How long does commercial property due diligence take in the UAE?
Most UAE CRE deals complete in 4-8 weeks. OA service charge clearance, developer NOC processing, and DEWA account clearance are the typical lead-time items. DLD title transfer itself is completed on the same day once all pre-conditions are met.
Can foreign buyers own commercial property in the UAE?
Foreign buyers can own commercial property in designated freehold zones only. In Dubai, these include Business Bay, Downtown Dubai, Dubai Marina, JLT, Palm Jumeirah, and around 40 other areas. Abu Dhabi has designated Investment Zones (Al Reem Island, Yas Island, Saadiyat Island, others). Outside these zones, foreign ownership is not permitted.

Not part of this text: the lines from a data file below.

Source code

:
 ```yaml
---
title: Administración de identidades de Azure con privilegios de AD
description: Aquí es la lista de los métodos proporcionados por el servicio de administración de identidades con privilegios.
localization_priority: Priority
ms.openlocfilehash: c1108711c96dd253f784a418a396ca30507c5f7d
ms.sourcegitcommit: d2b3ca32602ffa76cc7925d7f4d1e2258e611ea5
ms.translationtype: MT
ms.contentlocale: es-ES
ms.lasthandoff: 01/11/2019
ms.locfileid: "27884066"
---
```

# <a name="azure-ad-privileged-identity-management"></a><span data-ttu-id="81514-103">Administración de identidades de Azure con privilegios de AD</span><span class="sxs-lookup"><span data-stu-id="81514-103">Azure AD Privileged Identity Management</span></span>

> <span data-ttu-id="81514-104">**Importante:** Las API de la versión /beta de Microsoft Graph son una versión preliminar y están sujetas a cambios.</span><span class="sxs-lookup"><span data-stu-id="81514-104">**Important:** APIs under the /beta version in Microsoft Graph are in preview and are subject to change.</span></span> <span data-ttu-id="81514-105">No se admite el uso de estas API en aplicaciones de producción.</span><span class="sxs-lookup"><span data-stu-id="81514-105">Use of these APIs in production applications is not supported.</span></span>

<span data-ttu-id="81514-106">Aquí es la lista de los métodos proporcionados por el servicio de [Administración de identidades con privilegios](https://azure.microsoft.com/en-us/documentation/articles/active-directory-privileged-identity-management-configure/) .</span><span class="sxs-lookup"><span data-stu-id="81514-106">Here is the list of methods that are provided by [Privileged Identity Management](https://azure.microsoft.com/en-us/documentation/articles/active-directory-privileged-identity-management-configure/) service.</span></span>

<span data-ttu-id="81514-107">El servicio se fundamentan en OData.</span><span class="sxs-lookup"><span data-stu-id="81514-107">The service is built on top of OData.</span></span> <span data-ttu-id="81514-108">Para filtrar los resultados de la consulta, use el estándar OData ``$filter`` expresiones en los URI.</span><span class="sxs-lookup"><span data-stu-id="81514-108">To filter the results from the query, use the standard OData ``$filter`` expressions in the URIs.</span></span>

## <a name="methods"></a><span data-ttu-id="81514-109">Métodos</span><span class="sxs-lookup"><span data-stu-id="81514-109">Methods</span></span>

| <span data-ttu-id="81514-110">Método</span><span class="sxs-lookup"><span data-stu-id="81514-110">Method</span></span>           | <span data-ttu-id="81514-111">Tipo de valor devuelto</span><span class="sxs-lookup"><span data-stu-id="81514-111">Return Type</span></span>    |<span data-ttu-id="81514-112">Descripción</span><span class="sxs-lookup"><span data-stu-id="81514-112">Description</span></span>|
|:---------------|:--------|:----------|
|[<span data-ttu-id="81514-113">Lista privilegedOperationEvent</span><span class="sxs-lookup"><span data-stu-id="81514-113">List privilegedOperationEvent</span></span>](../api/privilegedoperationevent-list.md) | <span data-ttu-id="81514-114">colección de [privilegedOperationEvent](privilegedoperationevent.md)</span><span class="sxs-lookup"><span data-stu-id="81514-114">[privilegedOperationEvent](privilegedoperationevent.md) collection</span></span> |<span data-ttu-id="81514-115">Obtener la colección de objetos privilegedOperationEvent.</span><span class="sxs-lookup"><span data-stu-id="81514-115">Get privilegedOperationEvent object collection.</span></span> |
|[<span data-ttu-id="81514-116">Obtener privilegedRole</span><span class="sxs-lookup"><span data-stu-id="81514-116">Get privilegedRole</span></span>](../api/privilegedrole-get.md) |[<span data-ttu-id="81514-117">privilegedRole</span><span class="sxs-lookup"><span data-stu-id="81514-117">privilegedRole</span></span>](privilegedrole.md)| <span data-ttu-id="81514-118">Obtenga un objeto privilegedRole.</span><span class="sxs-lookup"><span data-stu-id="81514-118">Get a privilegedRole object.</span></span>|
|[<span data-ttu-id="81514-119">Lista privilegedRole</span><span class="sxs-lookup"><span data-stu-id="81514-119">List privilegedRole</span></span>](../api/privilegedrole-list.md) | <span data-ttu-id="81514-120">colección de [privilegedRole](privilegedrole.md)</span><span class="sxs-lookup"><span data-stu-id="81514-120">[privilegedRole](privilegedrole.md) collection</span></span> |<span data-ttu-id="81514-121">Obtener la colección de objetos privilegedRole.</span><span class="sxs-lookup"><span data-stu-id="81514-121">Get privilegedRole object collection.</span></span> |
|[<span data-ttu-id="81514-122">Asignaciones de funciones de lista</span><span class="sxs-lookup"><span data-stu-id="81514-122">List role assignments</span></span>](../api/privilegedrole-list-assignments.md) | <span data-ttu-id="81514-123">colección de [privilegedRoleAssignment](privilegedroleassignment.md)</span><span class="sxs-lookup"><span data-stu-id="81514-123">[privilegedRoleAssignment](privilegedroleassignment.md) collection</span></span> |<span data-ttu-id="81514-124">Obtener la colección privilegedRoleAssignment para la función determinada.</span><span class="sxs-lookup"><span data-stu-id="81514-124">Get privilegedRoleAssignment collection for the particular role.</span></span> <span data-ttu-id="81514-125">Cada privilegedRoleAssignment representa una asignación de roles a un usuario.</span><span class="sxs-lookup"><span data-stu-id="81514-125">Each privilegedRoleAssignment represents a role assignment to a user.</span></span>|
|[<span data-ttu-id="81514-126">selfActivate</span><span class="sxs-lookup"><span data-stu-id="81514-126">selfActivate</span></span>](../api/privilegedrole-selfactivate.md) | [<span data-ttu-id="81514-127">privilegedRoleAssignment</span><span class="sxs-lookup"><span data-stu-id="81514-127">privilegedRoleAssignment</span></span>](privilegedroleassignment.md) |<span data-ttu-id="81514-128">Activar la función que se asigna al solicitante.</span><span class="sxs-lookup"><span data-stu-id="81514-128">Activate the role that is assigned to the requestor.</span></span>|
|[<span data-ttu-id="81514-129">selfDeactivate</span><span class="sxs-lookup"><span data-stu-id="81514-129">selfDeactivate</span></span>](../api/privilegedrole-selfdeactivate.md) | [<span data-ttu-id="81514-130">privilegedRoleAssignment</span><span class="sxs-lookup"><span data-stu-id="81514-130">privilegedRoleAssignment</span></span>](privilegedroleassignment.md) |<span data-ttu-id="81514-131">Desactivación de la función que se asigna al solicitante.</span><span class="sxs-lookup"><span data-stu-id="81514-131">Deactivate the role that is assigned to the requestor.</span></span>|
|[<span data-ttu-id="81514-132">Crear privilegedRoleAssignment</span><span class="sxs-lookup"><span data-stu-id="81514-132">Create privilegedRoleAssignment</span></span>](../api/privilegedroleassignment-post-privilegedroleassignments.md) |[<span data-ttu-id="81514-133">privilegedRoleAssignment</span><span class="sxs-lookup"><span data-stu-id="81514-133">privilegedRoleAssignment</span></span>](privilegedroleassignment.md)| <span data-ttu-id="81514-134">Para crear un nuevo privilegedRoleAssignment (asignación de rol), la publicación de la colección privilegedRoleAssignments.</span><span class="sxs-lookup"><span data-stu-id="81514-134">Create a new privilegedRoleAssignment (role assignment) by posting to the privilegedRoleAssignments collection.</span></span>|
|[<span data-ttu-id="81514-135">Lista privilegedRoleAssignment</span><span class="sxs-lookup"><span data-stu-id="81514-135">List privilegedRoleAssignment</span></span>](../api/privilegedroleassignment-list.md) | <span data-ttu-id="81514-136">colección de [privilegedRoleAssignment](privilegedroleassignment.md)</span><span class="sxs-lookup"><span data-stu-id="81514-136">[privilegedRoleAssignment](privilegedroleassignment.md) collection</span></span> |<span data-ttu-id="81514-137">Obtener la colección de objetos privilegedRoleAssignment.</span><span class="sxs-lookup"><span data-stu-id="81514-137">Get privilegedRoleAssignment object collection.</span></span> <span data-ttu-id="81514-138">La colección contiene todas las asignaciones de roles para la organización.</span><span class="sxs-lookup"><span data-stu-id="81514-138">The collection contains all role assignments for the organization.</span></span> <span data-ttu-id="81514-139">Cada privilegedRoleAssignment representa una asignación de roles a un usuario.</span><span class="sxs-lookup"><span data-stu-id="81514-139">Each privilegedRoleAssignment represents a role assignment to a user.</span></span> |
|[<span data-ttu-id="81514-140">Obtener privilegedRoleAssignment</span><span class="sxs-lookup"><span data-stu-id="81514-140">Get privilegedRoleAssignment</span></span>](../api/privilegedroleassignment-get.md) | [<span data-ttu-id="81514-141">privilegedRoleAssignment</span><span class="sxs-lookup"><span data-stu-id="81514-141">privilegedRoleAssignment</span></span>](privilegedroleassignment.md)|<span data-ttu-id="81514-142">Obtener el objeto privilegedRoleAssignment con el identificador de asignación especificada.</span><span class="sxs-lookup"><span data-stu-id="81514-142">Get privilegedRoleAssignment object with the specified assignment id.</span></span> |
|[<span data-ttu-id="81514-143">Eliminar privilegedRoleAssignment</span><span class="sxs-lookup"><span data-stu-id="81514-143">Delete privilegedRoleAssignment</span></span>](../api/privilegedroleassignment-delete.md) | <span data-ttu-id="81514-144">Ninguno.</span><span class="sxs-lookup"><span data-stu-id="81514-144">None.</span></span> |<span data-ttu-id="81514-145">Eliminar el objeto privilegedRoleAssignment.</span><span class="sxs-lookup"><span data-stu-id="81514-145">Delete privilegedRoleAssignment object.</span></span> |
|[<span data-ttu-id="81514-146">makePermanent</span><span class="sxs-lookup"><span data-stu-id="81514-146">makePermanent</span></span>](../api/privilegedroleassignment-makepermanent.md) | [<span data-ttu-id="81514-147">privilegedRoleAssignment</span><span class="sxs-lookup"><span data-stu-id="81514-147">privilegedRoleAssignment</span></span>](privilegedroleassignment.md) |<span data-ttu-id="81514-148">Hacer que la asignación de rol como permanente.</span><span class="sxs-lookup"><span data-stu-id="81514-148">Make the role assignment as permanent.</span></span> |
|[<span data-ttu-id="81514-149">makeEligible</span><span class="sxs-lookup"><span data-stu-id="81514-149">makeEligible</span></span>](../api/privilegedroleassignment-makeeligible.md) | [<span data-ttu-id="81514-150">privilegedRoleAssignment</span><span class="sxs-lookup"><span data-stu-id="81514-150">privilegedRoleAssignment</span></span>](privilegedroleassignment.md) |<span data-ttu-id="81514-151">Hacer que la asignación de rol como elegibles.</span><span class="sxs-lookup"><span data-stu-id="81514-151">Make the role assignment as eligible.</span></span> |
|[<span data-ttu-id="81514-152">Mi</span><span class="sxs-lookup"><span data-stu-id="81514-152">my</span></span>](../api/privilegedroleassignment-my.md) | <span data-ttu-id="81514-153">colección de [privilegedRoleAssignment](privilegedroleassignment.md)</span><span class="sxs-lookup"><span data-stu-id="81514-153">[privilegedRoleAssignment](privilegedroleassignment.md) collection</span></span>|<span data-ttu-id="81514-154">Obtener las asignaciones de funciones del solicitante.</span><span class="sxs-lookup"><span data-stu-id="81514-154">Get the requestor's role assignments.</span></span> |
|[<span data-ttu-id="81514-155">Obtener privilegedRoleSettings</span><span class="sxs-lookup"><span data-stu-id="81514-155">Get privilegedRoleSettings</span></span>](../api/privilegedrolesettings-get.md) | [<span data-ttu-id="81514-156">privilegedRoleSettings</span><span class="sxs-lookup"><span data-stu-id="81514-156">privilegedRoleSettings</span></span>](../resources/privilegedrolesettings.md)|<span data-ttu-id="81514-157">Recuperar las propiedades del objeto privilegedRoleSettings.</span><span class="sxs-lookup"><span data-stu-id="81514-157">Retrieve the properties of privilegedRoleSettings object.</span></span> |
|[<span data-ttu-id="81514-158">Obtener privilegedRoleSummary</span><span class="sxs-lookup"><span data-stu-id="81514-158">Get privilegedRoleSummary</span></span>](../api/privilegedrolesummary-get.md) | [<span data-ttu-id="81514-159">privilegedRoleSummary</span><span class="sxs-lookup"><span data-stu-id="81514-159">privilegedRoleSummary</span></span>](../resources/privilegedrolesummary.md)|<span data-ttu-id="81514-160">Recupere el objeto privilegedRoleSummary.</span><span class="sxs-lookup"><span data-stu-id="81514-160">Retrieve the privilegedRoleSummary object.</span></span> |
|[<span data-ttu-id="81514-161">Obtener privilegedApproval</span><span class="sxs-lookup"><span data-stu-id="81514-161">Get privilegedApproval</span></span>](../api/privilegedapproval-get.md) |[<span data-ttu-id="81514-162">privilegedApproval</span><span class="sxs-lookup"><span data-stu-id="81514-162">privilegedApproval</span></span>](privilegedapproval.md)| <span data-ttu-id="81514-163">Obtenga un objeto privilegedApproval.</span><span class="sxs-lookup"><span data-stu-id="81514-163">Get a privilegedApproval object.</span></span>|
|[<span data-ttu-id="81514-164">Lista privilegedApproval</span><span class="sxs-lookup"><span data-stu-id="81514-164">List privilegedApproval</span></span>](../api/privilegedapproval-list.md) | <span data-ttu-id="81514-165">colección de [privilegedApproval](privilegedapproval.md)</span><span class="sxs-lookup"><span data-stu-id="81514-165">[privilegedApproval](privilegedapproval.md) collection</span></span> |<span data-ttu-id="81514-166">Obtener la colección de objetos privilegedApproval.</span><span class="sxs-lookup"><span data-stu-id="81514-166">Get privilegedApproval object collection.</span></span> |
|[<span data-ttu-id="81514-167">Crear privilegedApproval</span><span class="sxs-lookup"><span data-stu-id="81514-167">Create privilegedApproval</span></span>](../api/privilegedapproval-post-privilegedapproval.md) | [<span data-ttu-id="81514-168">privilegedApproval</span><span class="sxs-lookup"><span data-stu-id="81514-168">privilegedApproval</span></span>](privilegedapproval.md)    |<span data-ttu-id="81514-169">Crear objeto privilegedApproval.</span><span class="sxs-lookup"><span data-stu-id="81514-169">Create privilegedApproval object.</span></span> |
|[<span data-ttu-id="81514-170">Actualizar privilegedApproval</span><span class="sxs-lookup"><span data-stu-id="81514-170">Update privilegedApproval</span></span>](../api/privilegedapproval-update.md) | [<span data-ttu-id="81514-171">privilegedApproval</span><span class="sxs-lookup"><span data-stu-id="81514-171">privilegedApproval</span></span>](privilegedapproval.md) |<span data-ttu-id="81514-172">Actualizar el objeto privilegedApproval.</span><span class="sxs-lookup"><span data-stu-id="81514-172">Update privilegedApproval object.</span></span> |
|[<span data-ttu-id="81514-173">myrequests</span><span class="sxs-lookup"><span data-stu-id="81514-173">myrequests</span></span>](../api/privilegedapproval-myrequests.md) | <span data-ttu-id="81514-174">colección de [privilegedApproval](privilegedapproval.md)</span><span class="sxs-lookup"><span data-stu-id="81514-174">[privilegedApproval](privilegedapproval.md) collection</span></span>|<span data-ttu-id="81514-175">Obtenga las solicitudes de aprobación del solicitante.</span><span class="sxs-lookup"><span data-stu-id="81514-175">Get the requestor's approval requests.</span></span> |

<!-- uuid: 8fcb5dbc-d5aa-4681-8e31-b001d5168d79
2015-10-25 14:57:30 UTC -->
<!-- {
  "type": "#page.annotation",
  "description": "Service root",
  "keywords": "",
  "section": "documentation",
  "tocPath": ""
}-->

What is the DLD transfer fee in Dubai?
The DLD transfer fee in Dubai is 4% of the purchase price, typically paid by the buyer (though this is negotiable between parties). There is also a DLD admin fee of AED 4,000-10,000 depending on the property value. There is no additional stamp duty or transfer tax.
What is the Ejari system in Dubai?
Ejari is the Dubai Land Department's online tenancy registration system. All commercial leases in Dubai must be registered on Ejari to be legally enforceable in RERA arbitration or Dubai courts. Unregistered leases cannot be enforced. Confirm the Ejari certificate for every commercial tenancy before acquiring an income-producing Dubai property.
What is the DIFC and how is it different from Dubai?
The Dubai International Financial Centre (DIFC) is a special economic zone with its own common law legal system, courts, and property registry. DIFC law is based on English common law and is entirely separate from UAE mainland law. Commercial property in DIFC is registered with DIFC, not DLD, and requires DIFC-qualified legal counsel.
What is the OA clearance certificate and why does DLD require it?
The Owners Association (OA) clearance certificate confirms that all service charge arrears for a commercial property are paid. DLD's system is directly linked to the OA registration system and will not process a title transfer without this clearance. Service charge arrears cannot be inherited by the buyer - they must be cleared from the seller before DLD registration.